Sunday, May 15, 2005

The Emergent Movement

Joanna, a Christian mother who reads this blog, wrote to me a while ago asking me what I know about the Emergent Church. I had not heard of it, frankly, until I began reading blogs. After my correspondence with Joanna, I kept an eye out and read some links, but I didn't launch an all-out investigation. What I did see reminded me of other seeker-sensitive writing I'd read.

I'll level with you: my first reaction to something--some "movement" or "conversation" within Christianity--that claims to be new is strong caution and guardedness. As the writer of Ecclesiastes states, "There is nothing new under the sun," though I have seen the enemy try to recycle old things, seeking to pass them off as new over and over again.

I'd like to direct your attention to a couple of posts that I thought were excellent primers to this issue (and I see no need to reinvent the wheel by doing all the research when these fine ladies have done it for us and presented it so eloquently!). Carla wrote a little about the EC here the other day, but she has a separate blog called Emergent No where she provides updated research on the movement. Carla writes,

"As some of you know, last year I began researching all this business about the emerging church. Since I first began researching, I've read more pro-emergent literature than I ever really wanted to. I needed to, to understand it more.

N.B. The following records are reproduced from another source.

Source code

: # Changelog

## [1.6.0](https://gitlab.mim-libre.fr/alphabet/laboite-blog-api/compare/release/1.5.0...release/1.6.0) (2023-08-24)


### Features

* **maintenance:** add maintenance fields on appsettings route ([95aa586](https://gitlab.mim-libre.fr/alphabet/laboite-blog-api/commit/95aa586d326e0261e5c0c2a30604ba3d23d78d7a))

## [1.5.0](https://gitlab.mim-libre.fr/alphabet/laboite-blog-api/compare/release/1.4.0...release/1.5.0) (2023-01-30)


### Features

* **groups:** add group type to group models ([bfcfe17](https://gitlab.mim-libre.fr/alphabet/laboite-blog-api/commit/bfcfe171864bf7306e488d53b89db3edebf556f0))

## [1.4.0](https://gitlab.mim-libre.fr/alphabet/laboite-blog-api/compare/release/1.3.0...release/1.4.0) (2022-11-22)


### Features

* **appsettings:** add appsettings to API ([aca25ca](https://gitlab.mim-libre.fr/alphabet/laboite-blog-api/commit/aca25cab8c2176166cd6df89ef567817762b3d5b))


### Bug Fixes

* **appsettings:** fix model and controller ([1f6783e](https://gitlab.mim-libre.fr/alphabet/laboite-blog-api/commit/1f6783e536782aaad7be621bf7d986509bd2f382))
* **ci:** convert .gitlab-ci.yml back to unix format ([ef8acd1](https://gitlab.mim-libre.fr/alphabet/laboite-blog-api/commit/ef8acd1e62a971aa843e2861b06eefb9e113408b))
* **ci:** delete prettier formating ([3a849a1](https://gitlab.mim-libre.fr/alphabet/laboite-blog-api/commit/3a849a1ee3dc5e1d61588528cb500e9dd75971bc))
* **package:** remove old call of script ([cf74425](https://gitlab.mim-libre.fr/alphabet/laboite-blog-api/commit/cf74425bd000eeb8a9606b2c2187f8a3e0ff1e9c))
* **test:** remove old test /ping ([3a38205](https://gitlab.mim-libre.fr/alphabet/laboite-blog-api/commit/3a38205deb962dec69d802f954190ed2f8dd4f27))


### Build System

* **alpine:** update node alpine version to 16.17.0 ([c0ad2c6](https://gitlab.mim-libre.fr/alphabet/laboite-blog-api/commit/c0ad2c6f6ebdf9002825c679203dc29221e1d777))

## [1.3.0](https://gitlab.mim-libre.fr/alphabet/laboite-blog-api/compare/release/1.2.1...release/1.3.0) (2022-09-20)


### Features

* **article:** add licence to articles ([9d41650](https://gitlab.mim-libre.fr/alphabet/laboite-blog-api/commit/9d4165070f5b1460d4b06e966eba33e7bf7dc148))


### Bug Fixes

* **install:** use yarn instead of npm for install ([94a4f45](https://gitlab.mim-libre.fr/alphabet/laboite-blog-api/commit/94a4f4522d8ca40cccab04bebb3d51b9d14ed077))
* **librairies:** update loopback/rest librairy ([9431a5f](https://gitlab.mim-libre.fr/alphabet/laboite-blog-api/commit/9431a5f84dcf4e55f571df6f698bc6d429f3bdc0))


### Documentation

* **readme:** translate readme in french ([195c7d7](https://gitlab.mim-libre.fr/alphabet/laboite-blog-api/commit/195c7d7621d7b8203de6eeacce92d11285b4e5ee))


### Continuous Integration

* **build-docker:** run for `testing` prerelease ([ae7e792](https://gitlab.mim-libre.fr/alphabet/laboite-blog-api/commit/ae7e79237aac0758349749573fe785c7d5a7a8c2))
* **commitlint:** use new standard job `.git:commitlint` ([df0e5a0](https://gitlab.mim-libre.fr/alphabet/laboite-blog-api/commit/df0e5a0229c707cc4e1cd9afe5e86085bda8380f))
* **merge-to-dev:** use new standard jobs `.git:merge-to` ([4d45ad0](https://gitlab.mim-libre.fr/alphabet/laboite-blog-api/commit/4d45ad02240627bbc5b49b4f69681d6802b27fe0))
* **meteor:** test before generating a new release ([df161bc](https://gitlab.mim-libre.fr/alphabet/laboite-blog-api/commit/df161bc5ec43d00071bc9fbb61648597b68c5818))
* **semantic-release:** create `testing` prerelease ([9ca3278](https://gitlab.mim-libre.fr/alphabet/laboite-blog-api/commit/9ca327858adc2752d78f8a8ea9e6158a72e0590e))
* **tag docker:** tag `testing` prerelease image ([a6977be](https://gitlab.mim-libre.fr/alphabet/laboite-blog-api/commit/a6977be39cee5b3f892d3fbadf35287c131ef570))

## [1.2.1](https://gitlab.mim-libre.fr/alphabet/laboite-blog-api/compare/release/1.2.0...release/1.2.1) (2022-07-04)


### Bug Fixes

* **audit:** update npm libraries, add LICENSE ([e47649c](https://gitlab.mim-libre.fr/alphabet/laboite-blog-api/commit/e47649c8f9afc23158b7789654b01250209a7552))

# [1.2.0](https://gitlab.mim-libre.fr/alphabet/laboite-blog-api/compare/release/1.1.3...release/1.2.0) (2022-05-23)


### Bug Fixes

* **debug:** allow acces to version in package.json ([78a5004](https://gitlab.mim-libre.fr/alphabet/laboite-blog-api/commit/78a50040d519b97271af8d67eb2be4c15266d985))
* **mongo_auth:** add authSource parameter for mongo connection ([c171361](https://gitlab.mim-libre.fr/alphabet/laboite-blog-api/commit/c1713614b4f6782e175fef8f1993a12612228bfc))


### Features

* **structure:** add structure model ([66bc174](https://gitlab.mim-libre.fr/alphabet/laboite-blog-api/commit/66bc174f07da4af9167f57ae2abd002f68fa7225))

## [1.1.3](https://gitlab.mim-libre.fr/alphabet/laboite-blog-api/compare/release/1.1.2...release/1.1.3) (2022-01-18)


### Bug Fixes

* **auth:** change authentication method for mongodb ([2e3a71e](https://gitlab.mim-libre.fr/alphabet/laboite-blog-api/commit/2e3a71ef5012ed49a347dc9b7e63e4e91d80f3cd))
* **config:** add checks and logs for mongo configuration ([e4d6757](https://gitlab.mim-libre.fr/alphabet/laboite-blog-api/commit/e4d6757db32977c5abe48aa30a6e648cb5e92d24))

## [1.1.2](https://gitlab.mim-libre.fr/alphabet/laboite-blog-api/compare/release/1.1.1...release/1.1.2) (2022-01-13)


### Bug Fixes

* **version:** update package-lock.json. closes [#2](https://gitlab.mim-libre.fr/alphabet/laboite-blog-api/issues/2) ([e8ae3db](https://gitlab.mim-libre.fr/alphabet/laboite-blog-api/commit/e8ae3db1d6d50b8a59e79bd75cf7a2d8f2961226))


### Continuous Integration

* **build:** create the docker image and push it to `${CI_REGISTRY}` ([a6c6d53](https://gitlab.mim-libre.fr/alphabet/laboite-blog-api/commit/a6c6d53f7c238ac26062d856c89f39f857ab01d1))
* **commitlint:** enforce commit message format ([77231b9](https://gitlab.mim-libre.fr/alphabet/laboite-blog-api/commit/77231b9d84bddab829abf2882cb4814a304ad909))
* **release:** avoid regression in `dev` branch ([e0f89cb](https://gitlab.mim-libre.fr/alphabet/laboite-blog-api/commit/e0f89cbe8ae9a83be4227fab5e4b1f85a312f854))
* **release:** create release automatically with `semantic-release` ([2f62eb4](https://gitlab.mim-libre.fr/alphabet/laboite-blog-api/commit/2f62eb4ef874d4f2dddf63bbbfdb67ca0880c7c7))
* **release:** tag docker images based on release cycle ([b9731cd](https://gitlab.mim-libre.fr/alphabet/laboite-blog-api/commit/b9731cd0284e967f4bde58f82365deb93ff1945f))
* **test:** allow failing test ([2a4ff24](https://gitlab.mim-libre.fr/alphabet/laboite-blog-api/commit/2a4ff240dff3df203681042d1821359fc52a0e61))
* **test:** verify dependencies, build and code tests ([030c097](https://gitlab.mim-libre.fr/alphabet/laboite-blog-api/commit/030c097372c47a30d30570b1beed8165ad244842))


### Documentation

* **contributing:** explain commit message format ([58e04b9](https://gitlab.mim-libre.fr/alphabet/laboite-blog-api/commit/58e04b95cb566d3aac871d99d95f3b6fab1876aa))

While my very first impression of ec (emerging church) was basically 'Christianity embracing eastern mysticism.' I didn't really think that was a fair assessment, because there is so much to the ec, that this seemed a rather limited definition. the more I researched I became fairly convinced the ec is a blend of eastern mysticism, post-modernism, liberalism, ecumenicism, and just flat out rebellion."


I don't think we should take a warning like this lightly. Carla mentions some names she's seen identified with the movement, and among them is Sue Monk Kidd. Kidd was the editor of Guideposts (a saccharine 'Christian' magazine) for years, but if she was a Christian, she apostasized and chose to follow a pagan path (a process she details in Dance of the Dissident Daughter). If you read that book, by the way, have a barf bag handy. Suffice it to say that name grabs my attention.

Marla also provides an excellent piece here. Marla informs us,

"The Emergent Church is heralding Get Up Off Your Knees: Preaching The U2 Catalog. Googling "Emergent" and "U2 Sermons" yields over 2000 results. I could find scant criticism of the book's premise which is definitely theologically questionable, but what I couldn't find at all was that this collection of sermons was put together by two women pastors in the ECUSA who condone their denomination's stance on same-sex unions and that the prose-poem section dividers between the sermons were written by a lesbian theologian.

A closer look at the people involved with this book and with those promoting it turns up a case of strange bedfellows. It's not that the editors and contributors are hiding their beliefs; it's that that the evangelicals singing its praises haven't bothered to do their homework. But it goes farther than that. It goes to the heart of the emergent movement itself, its ecumenism and its refusal to wrap itself around absolute truth, which makes its stance (or lack thereof) on Biblical teachings about homosexuality ambiguous" (emphasis mine).

If you read this blog regularly, I probably don't have to tell you that my palms start sweating when I think about a book that instructs us to "preach" from the "U2 Catalog." Um, I'd like my sermons from the Bible, thanks.